Su questo punto, insomma, gli esponenti del M5S danno una lettura un po’ semplificata: per prima cosa, il record nelle nuove assunzioni a tempo indeterminato è stato proprio all’inizio del 2016 con +271 mila posizioni lavorative di quel tipo; nell’ultimo trimestre, poi, i lavori a tempo indeterminato sono tornati a crescere di più – in termini assoluti – rispetto a quelli a tempo determinato. È comunque vero che nel secondo, terzo e quarto trimestre del 2016 la crescita maggiore è stata nelle posizioni lavorative a termine e che su questo, anche secondo la Nota, ha avuto un ruolo la fine delle decontribuzioni.
3. «I giovani continuano ad essere la categoria più penalizzata»
I portavoce del M5S dichiarano che «i giovani continuano ad essere la categoria più penalizzata. Sul punto, infatti, bisogna evidenziare il calo tendenziale dello 0,9% (-85 mila unità), proprio nella fascia di persone che hanno fra i 35 ed i 49 anni».

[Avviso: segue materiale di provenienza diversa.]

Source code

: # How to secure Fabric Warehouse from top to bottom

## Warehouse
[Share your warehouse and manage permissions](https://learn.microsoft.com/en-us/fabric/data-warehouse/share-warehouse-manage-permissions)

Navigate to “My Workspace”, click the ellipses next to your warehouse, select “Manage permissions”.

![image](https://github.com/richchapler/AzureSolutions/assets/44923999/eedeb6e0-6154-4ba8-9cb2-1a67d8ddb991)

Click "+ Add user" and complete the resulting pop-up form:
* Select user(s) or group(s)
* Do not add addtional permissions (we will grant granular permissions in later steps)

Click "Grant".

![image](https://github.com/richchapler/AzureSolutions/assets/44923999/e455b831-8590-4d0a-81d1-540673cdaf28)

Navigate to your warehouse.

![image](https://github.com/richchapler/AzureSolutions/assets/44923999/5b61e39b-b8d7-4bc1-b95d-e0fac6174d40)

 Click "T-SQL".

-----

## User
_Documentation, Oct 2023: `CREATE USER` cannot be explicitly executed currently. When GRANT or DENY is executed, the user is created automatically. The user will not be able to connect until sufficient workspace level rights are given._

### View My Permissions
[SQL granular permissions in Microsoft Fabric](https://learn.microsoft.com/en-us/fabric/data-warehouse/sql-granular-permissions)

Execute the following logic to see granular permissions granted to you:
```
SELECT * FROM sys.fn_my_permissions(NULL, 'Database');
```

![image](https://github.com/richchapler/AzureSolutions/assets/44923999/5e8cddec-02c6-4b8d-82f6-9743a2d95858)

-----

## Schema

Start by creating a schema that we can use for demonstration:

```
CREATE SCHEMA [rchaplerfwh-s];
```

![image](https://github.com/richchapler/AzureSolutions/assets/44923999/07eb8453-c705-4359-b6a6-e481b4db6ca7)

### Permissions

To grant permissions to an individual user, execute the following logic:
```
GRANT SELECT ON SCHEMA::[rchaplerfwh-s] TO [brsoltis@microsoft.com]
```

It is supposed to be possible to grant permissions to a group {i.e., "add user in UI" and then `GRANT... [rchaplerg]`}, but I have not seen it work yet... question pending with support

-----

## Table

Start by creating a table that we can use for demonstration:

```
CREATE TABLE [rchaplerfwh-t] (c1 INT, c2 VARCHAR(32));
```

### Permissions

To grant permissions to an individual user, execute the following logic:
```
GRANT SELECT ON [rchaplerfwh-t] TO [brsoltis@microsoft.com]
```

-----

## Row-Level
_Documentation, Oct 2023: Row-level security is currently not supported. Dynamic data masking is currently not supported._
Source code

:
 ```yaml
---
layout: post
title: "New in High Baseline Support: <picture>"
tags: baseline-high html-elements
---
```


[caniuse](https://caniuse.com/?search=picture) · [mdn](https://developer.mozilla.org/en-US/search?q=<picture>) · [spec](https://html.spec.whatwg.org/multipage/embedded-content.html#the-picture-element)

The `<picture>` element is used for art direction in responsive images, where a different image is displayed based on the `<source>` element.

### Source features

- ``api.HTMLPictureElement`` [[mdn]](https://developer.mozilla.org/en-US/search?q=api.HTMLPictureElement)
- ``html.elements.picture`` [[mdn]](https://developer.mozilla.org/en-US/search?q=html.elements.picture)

Ma in questa presentazione dei dati c’è un errore. Infatti, come spiega la stessa Nota congiunta, la diminuzione di quanti lavorano tra i 35 e i 49 anni, in numeri assoluti, dipende dal fatto che è tutta la popolazione in quella fascia d’età ad essere calata: «a fronte di un calo di popolazione annuo del 2% – scrive la Nota – la variazione nel numero di occupati è meno intensa (-0,9%), e sarebbe stata positiva (+1,1%) in assenza del calo demografico».L’occupazione tra i 19 e i 34 anni, poi, ha visto un aumento nel primo trimestre del 2017 secondo tutti gli indicatori.
Insomma, è sbagliato interpretare i numeri più recenti come la prova che i giovani continuino ad essere la categoria più colpita dalla crisi, a livello occupazionale.